WHAT YOU NEED TO DO: Please show all lines of the records that include "Komm".

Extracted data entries
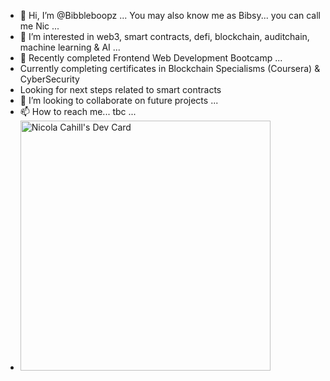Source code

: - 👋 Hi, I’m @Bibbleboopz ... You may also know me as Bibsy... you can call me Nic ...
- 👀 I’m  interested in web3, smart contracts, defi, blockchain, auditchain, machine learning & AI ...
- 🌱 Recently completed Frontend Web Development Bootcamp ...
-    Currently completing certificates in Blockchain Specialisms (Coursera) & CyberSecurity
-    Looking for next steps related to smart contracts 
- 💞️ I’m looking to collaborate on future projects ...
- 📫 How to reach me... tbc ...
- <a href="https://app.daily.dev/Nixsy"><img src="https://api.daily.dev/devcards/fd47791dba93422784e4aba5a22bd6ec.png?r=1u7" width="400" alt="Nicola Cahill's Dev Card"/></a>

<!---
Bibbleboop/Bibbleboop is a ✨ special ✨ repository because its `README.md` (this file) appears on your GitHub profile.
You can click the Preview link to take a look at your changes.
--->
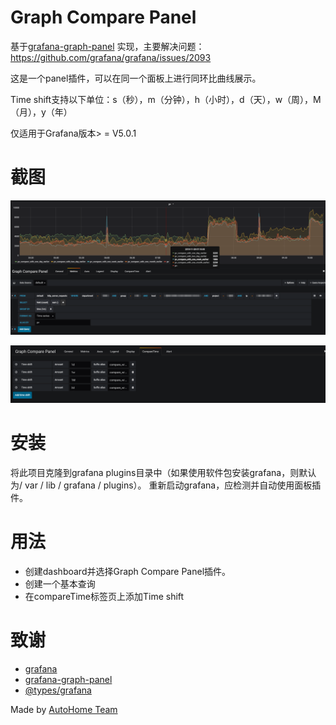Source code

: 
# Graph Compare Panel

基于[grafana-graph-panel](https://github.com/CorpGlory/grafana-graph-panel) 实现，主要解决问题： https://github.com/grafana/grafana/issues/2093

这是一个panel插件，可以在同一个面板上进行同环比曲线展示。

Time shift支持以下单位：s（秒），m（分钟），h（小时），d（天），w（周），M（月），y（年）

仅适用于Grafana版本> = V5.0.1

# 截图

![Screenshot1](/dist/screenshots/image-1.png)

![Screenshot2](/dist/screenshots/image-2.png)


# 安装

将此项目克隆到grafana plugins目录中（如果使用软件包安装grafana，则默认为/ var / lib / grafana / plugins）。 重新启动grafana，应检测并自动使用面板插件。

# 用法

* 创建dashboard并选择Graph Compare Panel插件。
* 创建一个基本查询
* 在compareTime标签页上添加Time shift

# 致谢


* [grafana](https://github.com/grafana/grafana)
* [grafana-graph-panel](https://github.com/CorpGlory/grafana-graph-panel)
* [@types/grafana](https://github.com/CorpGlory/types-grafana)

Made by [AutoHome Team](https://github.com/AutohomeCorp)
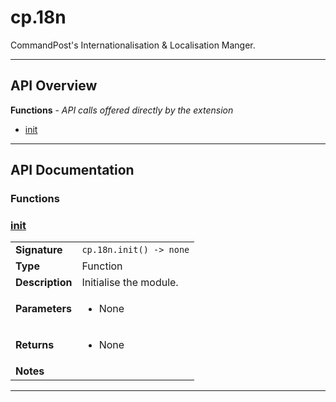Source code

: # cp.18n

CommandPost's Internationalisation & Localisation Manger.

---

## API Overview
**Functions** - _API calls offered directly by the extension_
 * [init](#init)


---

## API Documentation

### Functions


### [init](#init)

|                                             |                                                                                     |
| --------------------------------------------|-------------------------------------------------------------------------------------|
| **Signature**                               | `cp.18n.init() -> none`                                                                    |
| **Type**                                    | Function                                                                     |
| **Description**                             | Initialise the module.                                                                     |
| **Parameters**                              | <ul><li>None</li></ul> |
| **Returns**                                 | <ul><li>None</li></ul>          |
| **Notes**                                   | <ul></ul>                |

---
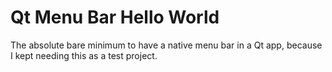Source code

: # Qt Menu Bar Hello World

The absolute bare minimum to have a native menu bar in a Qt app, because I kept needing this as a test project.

--

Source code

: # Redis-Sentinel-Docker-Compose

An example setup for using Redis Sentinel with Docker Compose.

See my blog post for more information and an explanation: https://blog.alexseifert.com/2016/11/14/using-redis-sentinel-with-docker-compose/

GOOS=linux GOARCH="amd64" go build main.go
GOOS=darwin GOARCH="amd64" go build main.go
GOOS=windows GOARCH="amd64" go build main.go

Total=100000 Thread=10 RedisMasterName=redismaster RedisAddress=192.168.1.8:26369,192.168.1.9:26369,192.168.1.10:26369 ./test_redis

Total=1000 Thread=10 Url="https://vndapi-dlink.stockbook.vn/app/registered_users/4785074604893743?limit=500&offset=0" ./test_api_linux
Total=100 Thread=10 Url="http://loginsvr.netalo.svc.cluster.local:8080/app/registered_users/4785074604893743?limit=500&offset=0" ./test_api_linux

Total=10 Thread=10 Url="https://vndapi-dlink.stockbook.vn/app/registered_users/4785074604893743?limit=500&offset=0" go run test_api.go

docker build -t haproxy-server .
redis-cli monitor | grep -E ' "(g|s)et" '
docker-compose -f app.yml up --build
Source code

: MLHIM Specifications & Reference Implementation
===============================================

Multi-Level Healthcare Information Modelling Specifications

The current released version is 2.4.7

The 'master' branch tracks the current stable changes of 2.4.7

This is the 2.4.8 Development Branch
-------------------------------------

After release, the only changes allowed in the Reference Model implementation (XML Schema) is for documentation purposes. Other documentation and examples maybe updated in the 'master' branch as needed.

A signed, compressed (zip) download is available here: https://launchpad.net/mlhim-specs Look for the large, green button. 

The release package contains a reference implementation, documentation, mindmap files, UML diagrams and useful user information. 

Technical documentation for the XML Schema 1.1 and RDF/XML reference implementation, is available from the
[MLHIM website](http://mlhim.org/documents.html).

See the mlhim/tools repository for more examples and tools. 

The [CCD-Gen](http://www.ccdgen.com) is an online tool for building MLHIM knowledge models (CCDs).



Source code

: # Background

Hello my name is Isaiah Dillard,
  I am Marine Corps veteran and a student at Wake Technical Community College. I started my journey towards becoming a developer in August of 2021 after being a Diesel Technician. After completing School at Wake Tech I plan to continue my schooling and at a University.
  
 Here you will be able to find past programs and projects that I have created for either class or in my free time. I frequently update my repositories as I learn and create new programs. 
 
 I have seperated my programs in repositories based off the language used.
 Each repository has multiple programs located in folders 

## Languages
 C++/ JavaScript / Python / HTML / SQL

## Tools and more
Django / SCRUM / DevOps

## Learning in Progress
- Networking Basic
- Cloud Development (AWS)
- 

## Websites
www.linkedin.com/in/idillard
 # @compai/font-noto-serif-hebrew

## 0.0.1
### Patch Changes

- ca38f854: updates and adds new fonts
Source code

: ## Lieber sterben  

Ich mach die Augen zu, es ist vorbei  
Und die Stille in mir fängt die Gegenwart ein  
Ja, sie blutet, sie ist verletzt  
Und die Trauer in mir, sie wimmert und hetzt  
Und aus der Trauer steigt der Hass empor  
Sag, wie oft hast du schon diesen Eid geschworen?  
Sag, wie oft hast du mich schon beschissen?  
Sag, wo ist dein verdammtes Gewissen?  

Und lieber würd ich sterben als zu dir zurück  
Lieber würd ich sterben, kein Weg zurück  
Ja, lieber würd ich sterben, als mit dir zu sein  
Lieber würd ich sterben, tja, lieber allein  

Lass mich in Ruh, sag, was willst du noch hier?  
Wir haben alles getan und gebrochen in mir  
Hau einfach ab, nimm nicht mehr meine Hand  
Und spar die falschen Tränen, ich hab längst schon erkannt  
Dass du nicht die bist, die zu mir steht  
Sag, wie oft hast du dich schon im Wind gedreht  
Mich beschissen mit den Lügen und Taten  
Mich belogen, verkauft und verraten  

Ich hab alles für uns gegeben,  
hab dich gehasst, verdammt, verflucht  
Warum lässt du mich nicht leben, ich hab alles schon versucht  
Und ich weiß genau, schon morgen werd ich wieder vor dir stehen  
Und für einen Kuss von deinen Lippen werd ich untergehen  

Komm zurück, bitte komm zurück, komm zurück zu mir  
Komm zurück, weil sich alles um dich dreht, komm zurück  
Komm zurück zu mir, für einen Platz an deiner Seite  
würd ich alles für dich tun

EXERCISE RESPONSE:
Komm zurück, bitte komm zurück, komm zurück zu mir  
Komm zurück, weil sich alles um dich dreht, komm zurück  
Komm zurück zu mir, für einen Platz an deiner Seite  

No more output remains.